New Jersey’s Supreme Court relied on the preciseness — the fixed percentages — of Rule 4:55-7 (c), and applied the principle of Security Mortgage Co. v. Powers, 278 U. S. 149 (1928). It found Pioneer American inapposite We cannot agree. Security did not involve a federal tax lien but raised “federal questions peculiar to the law of bankruptcy.” 278 U. S., at 154. Our opinion in Pioneer American specifically pointed out that Security had no application to federal tax lien cases because the issue there was the status of an attorney’s fee clause in a bankruptcy proceeding “where the rigorous federal lien choateness test was not necessarily applicable.” 374 U. S., at 90, n. 8. We likewise find that Security has no bearing on the issue presently before us. As we noted earlier, at the time the federal lien matured here no sum of money due on the mortgage had been “adjudged.” Adjudication alone triggers the mathematical machinery of Rule 4:55-7 (c) whereby liability for the attorney’s fee is fixed. No liability having been incurred there could of course be no lien in existence at the time the federal lien matured. In short, the fixed fee of the statute had not been brought into play.
III.
Equitable Life’s remaining contentions are also untenable. It argues that, since the United States concedes the priority of the mortgages here, the attorney’s fee is likewise superior, for it must stand on no less equal footing as principal and interest under a mortgage — neither of which is ascertainable until foreclosure. This identical contention was raised and implicitly rejected in Pioneer American. There is nothing in the legislative history of § 6323 indicating that in protecting mortgagees from secret, government tax liens, Congress intended to include all ancillary interests which a State may afford its mortgagees. See H. R. Rep. No. 1018, 62d Cong., 2d Sess. (1912). See also H. R. Rep. No. 1337, 83d Cong., 2d Sess. (1954); S. Rep. No. 1622, 83d Cong., 2d Sess. (1954).

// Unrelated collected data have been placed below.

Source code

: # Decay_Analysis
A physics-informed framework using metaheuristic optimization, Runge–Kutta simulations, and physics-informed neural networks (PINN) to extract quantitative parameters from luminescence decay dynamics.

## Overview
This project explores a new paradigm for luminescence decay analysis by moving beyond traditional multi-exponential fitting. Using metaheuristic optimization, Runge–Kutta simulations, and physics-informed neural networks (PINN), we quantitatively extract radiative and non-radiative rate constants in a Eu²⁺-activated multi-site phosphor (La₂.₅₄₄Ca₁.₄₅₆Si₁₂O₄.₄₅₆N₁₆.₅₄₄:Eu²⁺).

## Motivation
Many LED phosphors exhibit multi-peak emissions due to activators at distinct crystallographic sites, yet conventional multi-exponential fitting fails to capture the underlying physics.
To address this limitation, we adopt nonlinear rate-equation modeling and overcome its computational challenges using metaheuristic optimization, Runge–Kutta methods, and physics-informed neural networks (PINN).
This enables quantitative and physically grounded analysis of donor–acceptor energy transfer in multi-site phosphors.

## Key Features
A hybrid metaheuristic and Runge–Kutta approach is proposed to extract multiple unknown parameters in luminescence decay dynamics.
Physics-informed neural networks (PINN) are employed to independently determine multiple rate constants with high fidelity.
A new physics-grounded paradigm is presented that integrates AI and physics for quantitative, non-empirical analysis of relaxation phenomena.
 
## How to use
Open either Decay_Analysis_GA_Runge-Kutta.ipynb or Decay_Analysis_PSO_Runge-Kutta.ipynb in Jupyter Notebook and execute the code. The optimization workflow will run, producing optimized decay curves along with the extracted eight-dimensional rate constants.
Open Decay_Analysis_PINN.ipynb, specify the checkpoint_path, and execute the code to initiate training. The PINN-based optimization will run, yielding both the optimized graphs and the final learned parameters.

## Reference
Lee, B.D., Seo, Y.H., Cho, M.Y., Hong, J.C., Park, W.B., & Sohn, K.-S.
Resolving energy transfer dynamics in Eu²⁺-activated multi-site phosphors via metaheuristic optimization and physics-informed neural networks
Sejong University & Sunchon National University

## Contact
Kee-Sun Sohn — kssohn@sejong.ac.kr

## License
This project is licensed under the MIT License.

Nor does the fact that New Jersey’s statutory scheme taxes the attorney’s fee as costs in the foreclosure proceeding affect the standing of a competing federal lien. To repeat, the relative priority of a United States lien for unpaid taxes is a federal question. United States v. Acri, 348 U. S. 211, 213 (1955). The label given the attorney’s fee by the State does not bind this Court. As we said in United States v. Buffalo Savings Bank, 371 U. S. 228, 229 (1963), “the state may not avoid the priority rules of the federal tax lien by the formalistic device of characterizing subsequently accruing local liens as expenses of sale.” Likewise in Pioneer American, the State was not permitted to upgrade its lien by the formalistic device of “indemnity.” Even where authorized by state statute the distinction between costs and allowances for attorneys’ fees is well recognized. In Sioux County v. National Surety Co., 276 U. S. 238 (1928), the Court specifically noted this^distinction in highly cogent terms: “That the statute directs the allowance [for an attorney’s fee] ... to be added to the judgment as costs are added does not make it costs in the ordinary sense of the traditional, arbitrary and small fees of court officers, attorneys’docket fees and the like . . . .” At 243-244. Moreover, the mortgagee by foreclosing does not produce a fund from which the United States benefits, without expenditure on its part. A foreclosure is'more akin to a liquidation of assets than to the creation, enhancement or protection of a common fund from which equity permits reimbursement of costs of litigation. Finally, it would be contrary to the federal policy of uniformity in the federal tax laws to permit the relative priority of federal tax liens to “be determined by the diverse rules of the various States.” United States v. Speers, 382 U. S. 266, 270 (1965). See also United States v. Gilbert Associates, 345 U. S. 361, 364 (1953). While we believe that the established practice of awarding costs in the ordinary sense fairly renders those items an incident of the rights of those protected under § 6323, we see no warrant either in the intent of § 6323 or the practices prevailing among the States at the time of its enactment to treat attorneys’ fees as a right entitled to priority over a federal tax lien.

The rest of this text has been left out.